Maria Laach. Foto A.A.Bispo 2017. Copyright
N° 168/9 (2017:4)

Ataúro em Maria Laach e o Brasil
Timor-Leste nos estudos músico-culturais
sob o impacto de desenvolvimentos pós-conciliares e político-culturais
Pe. Jorge Barros Duarte (1912-1995):
da música sacra segundo o Motu Proprio (1903) e do movimento orfeônico à Etnomusicologia

 

Há 40 anos fundou-se o Instituto de Estudos Hinológicos e Etnomusicológicos como instituição de pesquisa alemã em Colonia e com centro de trabalhos em junto à Abadia Beneditina de Maria Laach, um dos grandes monumentos arquitetônicos, culturais e de pesquisa da Alemanha.


Este instituto, nascido a partir de um simpósio etnomusicológico realizado em 1976 pela organização pontifícia de música sacra (Consociatio Internationalis Musicae Sacrae, Roma), foi não apenas entidade única sob o aspecto eclesial, atuando em estreita colaboração com instituições romanas, em particular com o Pontificio Istituto di Musica Sacra, mas também centro de pesquisas especializadas subvencionado pela Academia das Ciências da Mogúncia e trabalhando em cooperação com várias universidades alemãs e de outros países da Europa e de outros continentes.

De 1977 a 2002, quando encerrou as suas atividades, o departamento de Etnomusicologia esteve sob direção do editor desta revista, inserindo-se em corrente de pensamento originada no Brasil e realizando ciclos de estudos, publicações, simpósios e congressos relacionados com o país ou nele efetivados.

Não houve outra instituição alemã ou mesmo internacional que mais assegurasse a presença do Brasil na discussão músico-cultural nas últimas décadas, influenciando modos de pensar, marcando projetos e suscitando debates e revisões de posições e perspectivas, tanto interno-eclesiais como científicas.

Com uma visita de convidados da A.B.E. ao antigo centro de estudos junto à Abadia de Maria Laach relembrou-se em 2017 a fundação do departamento de Etnomusicologia em 1977, os critérios que determinaram a sua orientação e os muitos eventos ali realizados de significado para Portugal, para o Brasil e para outros países que merecem particular atenção em estudos desenvolvidos em português.

Os estudos etnomusicológicos no contexto de sua época

Nessa visita pelos 40 anos do início dos trabalhos etnomusicológicos, salientou-se que a própria fundação do instituto, o seu escopo e os trabalhos ali desenvolvidos devem ser considerados no contexto internacional tanto eclesial da época pós-conciliar como no da área de uma musicologia compreendida como interdisciplinar e, em particular, na área dos estudos culturais com especial focalização da música.

Considerá-lo no contexto da época e das décadas em que se seguiram surge como significativo para a história do pensamento e da pesquisa em relações internacionais da segunda metade do século XX. As interações entre estudos de processos culturais e aqueles da própria ciência - cujo estudo é objetivo da A.B.E. - tornam-se particularmente evidentes na fundação e no trabalho do departamento de Etnomusicologia desse instituto.

A presença brasileira do departamento de Etnomusicologia favoreceu desde o início uma maior consideração de pesquisadores e de publicações em língua portuguesa nas discussões do instituto e no meio universitário em que se inseriu.

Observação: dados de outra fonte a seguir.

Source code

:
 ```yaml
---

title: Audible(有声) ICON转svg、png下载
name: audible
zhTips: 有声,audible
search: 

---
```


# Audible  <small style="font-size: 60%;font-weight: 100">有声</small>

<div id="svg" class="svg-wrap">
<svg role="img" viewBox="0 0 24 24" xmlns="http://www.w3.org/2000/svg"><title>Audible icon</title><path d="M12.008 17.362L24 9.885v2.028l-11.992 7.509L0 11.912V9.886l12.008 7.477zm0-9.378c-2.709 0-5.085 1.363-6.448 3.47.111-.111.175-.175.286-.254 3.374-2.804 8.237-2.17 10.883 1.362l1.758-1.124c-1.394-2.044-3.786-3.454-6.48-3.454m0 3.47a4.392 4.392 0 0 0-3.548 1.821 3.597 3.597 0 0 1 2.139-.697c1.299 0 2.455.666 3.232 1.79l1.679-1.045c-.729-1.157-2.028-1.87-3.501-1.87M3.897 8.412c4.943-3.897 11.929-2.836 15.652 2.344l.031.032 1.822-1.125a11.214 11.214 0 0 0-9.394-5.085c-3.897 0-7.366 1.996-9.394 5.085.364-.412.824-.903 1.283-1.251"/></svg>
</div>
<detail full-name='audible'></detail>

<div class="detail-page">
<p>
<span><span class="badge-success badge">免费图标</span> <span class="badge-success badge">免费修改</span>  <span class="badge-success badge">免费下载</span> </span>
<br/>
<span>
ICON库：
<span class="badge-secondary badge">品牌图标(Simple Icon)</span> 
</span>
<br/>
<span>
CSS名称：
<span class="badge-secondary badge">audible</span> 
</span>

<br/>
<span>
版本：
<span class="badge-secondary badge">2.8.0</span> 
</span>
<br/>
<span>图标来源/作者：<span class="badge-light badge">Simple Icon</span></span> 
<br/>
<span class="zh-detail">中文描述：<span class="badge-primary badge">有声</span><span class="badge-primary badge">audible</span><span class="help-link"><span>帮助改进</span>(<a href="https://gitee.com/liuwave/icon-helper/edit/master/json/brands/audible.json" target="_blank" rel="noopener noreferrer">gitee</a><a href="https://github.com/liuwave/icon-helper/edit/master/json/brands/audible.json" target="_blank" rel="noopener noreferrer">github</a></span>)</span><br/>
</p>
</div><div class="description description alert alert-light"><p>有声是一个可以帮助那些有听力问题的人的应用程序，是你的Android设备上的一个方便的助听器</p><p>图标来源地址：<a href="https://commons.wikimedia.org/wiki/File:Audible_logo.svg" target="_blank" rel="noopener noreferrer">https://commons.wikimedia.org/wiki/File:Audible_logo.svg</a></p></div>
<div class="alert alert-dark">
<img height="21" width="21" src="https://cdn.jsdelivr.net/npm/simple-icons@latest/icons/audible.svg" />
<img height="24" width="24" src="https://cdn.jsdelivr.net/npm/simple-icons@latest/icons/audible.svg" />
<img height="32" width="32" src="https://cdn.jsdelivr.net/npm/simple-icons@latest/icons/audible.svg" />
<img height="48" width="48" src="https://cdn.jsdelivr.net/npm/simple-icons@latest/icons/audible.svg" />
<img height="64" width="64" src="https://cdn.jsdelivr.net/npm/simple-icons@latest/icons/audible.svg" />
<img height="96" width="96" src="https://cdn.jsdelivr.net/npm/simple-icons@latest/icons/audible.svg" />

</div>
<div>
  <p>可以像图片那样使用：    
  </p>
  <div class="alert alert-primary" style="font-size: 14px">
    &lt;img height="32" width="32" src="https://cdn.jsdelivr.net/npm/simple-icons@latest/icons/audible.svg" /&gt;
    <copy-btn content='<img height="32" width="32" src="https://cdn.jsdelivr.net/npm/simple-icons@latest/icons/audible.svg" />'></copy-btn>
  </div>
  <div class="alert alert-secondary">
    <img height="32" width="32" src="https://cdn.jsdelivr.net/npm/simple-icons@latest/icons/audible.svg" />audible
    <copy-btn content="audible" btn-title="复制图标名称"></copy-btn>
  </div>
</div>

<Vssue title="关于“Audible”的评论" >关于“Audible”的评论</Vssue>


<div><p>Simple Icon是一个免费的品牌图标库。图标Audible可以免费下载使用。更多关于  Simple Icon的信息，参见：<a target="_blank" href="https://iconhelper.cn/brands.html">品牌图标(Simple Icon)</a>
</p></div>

Entre êles, merece ser lembrado o nome do sacerdote, escritor, pesquisador, músico e político de Timor, o Pe. Jorge Barros Duarte (1912-1995).

Timor-Leste em foco das preocupações internacionais

Numa época em que Timor do Leste se encontrava no centro das preocupações políticas internacionais devido à descolonização, aos movimentos revolucionários e à ocupação por forças da Indonésia, esse religioso timorense de múltiplos talentos e interesses surgia como personalidade significativa e de influência em meios voltados a questões culturais.

Essa sua posição era conhecida por pesquisadores de religiões e da missiologia sobretudo através da obra do Pe. Manuel Teixeira sobre Macau e as missões em Timor recentemente publicada. (Macau e a sua Diocese: Missões em Timor, vol. 10, Macau, Tipografia da Missão do Padroado,1974, p. 576)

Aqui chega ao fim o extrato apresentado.